## Task requirements:
Starting at the top of the data and ending with the line that holds "OpenAI's Gym Library.", transcribe each line exactly; include both ends.

══ Records for the task ══

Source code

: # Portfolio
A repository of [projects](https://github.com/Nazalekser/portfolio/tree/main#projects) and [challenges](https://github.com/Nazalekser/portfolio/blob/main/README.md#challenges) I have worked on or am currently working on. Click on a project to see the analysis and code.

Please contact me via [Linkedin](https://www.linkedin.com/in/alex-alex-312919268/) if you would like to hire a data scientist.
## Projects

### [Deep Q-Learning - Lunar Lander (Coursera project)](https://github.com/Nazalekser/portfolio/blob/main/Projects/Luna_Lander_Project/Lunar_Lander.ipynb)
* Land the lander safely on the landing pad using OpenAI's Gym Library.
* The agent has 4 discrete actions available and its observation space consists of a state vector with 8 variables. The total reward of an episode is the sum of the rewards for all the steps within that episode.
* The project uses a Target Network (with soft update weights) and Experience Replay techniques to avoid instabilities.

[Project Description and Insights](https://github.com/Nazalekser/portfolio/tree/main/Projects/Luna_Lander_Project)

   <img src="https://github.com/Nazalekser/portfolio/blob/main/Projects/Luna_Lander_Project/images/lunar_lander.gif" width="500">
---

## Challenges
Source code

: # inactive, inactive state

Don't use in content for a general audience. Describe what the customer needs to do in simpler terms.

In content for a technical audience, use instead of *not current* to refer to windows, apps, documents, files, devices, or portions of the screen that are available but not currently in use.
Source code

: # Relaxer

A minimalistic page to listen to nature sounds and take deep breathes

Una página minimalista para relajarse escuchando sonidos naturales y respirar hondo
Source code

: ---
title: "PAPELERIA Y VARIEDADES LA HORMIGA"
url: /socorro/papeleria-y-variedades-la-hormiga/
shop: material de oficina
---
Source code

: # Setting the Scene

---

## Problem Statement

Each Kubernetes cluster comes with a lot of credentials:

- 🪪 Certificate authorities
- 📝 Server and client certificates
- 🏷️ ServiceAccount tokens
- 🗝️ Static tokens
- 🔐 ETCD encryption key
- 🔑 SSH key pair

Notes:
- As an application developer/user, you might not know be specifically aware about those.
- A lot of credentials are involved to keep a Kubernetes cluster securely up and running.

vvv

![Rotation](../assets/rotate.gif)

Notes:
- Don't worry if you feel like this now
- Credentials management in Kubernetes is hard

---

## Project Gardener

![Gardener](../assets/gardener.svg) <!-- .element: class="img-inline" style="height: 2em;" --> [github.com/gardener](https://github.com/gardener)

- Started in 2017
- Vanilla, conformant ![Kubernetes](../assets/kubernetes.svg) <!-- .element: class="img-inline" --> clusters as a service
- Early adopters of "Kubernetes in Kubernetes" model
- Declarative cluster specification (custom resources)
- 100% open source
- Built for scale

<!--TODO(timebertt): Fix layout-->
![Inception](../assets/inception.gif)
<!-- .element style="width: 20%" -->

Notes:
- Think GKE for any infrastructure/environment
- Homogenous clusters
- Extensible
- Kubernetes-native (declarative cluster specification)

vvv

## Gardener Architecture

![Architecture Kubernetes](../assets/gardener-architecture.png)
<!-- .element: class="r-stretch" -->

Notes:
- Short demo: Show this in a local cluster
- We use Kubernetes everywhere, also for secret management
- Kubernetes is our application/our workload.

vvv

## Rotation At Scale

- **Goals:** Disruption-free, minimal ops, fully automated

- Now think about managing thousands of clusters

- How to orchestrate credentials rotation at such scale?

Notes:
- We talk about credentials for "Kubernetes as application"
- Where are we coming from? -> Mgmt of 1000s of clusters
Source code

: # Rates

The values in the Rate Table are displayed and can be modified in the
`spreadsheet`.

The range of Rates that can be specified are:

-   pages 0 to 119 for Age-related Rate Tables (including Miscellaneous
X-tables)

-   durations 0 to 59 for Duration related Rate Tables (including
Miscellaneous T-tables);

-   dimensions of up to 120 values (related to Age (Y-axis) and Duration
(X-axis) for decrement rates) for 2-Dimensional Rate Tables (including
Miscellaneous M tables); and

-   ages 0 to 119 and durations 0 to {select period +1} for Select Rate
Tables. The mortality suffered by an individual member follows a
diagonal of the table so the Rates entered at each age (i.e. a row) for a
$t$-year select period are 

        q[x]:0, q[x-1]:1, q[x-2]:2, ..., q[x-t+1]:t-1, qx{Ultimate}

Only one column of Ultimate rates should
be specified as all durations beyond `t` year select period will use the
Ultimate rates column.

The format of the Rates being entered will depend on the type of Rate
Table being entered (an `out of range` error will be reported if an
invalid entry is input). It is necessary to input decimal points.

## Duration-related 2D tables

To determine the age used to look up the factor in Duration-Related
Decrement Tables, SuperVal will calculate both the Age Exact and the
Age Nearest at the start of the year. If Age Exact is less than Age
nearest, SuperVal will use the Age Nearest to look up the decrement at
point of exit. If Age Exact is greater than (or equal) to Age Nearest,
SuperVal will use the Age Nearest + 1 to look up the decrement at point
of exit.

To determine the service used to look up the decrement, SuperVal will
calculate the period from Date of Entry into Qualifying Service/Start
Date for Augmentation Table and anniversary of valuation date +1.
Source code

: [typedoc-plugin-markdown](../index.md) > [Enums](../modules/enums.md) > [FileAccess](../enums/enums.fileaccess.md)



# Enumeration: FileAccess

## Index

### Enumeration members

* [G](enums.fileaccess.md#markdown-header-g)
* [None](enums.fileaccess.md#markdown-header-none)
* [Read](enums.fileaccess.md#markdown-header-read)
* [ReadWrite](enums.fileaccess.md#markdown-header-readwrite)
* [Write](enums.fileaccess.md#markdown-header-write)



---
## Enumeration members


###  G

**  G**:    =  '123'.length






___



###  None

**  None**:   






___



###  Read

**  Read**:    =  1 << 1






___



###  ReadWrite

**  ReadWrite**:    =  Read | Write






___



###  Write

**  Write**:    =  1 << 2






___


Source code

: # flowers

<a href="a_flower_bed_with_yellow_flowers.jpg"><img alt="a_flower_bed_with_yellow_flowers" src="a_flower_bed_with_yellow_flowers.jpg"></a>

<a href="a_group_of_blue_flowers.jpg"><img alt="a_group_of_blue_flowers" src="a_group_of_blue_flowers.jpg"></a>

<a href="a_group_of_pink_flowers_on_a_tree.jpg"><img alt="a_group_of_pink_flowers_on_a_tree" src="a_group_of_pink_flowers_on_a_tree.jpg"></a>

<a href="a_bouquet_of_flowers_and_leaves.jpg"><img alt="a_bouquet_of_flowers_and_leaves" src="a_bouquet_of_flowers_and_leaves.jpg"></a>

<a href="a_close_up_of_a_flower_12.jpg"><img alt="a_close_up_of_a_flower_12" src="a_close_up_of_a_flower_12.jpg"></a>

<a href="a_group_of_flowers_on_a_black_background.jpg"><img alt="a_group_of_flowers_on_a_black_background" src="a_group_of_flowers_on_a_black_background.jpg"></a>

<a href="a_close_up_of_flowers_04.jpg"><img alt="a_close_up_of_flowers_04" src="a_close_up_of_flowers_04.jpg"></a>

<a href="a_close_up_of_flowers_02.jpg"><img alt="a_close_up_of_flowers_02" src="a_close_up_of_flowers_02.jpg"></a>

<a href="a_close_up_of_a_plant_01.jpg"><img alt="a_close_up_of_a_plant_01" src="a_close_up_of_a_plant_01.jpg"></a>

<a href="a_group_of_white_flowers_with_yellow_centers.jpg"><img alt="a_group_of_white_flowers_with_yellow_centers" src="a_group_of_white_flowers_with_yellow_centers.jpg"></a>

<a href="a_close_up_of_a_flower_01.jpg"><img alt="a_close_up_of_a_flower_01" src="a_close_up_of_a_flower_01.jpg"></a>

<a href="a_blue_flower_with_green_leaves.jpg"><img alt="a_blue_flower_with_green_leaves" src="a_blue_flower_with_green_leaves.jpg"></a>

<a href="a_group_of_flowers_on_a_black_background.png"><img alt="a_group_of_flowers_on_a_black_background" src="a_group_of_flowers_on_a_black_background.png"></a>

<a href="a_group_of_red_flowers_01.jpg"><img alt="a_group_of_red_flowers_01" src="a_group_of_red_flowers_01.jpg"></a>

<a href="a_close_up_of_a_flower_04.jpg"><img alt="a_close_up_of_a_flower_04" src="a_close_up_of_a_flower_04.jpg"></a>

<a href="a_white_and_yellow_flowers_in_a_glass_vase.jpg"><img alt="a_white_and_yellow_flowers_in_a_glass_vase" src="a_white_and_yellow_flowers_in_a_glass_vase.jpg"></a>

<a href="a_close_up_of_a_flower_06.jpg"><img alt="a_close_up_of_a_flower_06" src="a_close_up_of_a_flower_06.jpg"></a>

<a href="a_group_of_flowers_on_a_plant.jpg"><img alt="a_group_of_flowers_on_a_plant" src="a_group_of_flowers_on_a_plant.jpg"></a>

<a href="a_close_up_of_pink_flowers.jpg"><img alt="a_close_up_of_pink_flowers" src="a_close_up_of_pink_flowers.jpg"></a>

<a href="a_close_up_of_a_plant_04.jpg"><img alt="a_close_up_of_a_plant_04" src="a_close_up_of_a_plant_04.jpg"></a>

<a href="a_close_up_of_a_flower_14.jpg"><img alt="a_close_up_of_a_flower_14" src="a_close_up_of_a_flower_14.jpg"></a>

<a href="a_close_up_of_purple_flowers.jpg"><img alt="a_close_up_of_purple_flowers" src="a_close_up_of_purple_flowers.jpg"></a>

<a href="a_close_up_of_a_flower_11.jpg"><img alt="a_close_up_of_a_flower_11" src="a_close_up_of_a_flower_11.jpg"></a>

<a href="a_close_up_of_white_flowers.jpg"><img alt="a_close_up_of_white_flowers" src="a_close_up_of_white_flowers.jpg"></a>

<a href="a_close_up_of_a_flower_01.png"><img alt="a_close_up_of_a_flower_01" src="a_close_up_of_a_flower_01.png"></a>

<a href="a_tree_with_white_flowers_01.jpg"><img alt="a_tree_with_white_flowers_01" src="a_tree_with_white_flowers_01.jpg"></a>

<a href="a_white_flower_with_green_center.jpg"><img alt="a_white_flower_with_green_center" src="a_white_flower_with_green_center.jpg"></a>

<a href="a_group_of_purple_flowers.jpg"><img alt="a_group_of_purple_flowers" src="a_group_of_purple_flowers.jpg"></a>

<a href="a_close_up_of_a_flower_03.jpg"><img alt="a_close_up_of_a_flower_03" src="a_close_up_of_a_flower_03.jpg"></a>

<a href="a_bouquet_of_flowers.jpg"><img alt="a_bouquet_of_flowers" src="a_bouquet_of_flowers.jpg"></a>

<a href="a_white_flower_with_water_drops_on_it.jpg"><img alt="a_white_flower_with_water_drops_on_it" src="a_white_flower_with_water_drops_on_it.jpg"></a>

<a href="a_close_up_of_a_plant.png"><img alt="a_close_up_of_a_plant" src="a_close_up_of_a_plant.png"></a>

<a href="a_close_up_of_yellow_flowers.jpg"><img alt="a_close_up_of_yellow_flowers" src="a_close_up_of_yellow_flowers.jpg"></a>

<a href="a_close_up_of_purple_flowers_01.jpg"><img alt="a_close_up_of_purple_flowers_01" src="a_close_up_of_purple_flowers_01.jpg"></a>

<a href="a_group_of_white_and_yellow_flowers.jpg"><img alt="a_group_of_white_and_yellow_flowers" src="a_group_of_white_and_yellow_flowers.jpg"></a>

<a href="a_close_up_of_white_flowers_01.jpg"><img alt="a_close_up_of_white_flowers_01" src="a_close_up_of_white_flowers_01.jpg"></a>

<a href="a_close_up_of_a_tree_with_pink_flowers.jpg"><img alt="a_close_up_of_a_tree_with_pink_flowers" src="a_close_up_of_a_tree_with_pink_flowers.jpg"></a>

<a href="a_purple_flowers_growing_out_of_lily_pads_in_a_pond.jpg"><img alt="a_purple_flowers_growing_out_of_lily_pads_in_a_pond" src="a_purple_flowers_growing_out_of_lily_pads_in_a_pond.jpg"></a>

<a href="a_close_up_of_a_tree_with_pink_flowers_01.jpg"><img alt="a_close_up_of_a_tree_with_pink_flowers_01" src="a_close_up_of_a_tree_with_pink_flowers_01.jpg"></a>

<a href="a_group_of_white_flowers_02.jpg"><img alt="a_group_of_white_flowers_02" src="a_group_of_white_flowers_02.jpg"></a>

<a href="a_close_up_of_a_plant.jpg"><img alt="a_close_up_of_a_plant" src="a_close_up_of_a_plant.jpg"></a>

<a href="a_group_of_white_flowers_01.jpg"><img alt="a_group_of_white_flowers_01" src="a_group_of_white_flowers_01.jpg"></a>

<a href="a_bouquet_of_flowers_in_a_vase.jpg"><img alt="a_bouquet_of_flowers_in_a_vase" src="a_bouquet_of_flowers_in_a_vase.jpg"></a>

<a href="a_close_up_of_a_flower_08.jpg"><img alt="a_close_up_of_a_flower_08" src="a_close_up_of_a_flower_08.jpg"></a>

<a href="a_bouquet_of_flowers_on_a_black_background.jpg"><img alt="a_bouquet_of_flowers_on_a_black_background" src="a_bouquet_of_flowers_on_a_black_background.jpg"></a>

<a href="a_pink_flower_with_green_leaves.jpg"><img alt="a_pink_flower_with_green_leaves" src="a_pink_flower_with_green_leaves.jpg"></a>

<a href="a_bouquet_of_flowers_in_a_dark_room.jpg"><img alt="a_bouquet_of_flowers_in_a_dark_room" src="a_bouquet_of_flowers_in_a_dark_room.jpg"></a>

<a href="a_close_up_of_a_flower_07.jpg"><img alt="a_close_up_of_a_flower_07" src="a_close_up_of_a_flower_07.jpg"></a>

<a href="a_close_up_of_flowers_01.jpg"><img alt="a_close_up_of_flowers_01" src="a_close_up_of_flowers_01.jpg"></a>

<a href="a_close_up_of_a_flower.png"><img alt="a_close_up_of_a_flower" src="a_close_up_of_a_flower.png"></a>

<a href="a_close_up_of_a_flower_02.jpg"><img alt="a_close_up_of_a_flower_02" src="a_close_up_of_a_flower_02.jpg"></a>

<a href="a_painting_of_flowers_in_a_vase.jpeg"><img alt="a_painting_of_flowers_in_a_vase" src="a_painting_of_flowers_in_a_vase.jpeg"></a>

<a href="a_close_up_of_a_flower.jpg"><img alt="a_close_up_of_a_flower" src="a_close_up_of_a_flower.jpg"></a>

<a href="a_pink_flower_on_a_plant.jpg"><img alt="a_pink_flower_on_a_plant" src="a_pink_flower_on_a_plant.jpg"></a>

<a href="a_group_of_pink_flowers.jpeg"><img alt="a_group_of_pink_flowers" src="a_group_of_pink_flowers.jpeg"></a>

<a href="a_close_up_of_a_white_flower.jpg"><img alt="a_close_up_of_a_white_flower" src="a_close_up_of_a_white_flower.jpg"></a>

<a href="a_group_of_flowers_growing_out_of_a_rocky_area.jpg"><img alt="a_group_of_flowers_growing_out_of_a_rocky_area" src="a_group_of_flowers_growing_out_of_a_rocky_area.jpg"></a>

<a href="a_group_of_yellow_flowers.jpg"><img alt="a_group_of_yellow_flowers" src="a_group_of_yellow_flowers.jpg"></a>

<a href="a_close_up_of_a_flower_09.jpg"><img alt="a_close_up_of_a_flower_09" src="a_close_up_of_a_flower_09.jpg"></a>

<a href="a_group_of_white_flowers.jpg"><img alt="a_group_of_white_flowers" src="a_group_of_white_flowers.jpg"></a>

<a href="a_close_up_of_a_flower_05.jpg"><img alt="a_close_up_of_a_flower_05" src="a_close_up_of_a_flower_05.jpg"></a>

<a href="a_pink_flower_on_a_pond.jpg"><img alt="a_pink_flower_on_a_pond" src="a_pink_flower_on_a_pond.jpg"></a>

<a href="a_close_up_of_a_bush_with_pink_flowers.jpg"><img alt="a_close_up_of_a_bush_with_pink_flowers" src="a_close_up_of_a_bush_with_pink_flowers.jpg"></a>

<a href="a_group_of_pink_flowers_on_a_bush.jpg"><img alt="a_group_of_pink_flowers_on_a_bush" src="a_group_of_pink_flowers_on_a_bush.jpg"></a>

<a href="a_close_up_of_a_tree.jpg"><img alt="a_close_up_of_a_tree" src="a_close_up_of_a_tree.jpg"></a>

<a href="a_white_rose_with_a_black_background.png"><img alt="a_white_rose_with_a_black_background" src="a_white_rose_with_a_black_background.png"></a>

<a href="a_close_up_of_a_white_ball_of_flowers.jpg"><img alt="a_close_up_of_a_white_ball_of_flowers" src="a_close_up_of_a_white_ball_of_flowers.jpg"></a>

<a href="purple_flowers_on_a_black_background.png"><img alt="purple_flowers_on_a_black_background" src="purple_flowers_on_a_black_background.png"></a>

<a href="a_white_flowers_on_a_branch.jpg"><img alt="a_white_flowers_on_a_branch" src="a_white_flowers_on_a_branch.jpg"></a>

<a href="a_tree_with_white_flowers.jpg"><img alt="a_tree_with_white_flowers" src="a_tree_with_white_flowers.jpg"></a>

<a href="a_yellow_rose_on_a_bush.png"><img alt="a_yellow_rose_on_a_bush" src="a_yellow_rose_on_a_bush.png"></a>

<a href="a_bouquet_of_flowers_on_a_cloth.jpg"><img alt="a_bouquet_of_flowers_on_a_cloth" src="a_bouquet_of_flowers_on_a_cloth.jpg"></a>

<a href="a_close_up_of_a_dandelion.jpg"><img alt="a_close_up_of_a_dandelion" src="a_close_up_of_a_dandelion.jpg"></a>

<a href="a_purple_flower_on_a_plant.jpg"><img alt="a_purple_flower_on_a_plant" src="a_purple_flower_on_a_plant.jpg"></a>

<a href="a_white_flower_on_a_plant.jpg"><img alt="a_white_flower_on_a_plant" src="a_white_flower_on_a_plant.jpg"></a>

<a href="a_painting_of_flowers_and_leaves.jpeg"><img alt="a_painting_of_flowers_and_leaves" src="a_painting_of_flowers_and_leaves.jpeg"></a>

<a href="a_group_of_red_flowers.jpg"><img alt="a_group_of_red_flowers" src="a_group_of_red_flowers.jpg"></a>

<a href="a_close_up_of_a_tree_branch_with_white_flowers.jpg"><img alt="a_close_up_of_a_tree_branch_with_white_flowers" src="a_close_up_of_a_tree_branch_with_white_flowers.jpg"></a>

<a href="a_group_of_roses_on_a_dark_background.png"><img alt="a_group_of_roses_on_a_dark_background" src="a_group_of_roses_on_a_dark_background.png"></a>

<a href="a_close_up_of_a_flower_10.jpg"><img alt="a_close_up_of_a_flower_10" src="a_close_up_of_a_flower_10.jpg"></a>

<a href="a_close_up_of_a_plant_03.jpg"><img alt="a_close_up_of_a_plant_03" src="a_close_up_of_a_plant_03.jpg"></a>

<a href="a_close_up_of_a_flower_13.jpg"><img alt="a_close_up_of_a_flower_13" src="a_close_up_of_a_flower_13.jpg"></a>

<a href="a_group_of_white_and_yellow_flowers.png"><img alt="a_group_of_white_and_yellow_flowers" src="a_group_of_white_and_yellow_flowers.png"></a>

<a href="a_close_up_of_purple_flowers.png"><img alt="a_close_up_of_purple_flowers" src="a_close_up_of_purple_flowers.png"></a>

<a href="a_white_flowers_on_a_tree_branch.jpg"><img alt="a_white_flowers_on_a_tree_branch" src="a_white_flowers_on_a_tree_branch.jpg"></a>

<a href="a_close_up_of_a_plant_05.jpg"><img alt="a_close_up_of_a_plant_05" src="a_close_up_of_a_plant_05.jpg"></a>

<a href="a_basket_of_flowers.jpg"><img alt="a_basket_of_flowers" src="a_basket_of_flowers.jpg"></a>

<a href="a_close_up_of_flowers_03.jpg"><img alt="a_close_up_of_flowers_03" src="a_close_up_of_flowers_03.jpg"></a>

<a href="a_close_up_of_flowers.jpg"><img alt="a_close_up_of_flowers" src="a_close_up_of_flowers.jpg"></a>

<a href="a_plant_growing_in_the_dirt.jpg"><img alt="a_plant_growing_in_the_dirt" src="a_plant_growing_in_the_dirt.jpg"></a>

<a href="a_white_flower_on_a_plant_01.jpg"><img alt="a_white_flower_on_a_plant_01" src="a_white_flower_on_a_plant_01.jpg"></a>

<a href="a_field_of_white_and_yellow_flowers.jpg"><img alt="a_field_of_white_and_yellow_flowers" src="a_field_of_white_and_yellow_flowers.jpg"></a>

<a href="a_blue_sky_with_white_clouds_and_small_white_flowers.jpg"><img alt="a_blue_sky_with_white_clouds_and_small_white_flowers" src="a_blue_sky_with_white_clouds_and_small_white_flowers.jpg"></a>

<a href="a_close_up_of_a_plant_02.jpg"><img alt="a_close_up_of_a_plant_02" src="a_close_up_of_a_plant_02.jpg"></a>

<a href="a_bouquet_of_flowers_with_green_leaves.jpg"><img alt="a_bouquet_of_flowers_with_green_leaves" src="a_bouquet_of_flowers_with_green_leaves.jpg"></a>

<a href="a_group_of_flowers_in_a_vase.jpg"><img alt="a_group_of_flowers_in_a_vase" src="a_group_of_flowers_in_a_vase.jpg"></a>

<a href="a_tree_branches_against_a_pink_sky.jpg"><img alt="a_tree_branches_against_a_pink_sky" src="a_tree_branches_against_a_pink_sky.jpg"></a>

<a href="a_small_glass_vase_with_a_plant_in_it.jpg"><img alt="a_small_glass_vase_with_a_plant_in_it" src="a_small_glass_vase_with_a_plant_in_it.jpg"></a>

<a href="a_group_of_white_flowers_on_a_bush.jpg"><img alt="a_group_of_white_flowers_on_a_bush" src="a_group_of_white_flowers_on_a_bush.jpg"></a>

═══

## Response to this task:
Source code

: # Portfolio
A repository of [projects](https://github.com/Nazalekser/portfolio/tree/main#projects) and [challenges](https://github.com/Nazalekser/portfolio/blob/main/README.md#challenges) I have worked on or am currently working on. Click on a project to see the analysis and code.

Please contact me via [Linkedin](https://www.linkedin.com/in/alex-alex-312919268/) if you would like to hire a data scientist.
## Projects

### [Deep Q-Learning - Lunar Lander (Coursera project)](https://github.com/Nazalekser/portfolio/blob/main/Projects/Luna_Lander_Project/Lunar_Lander.ipynb)
* Land the lander safely on the landing pad using OpenAI's Gym Library.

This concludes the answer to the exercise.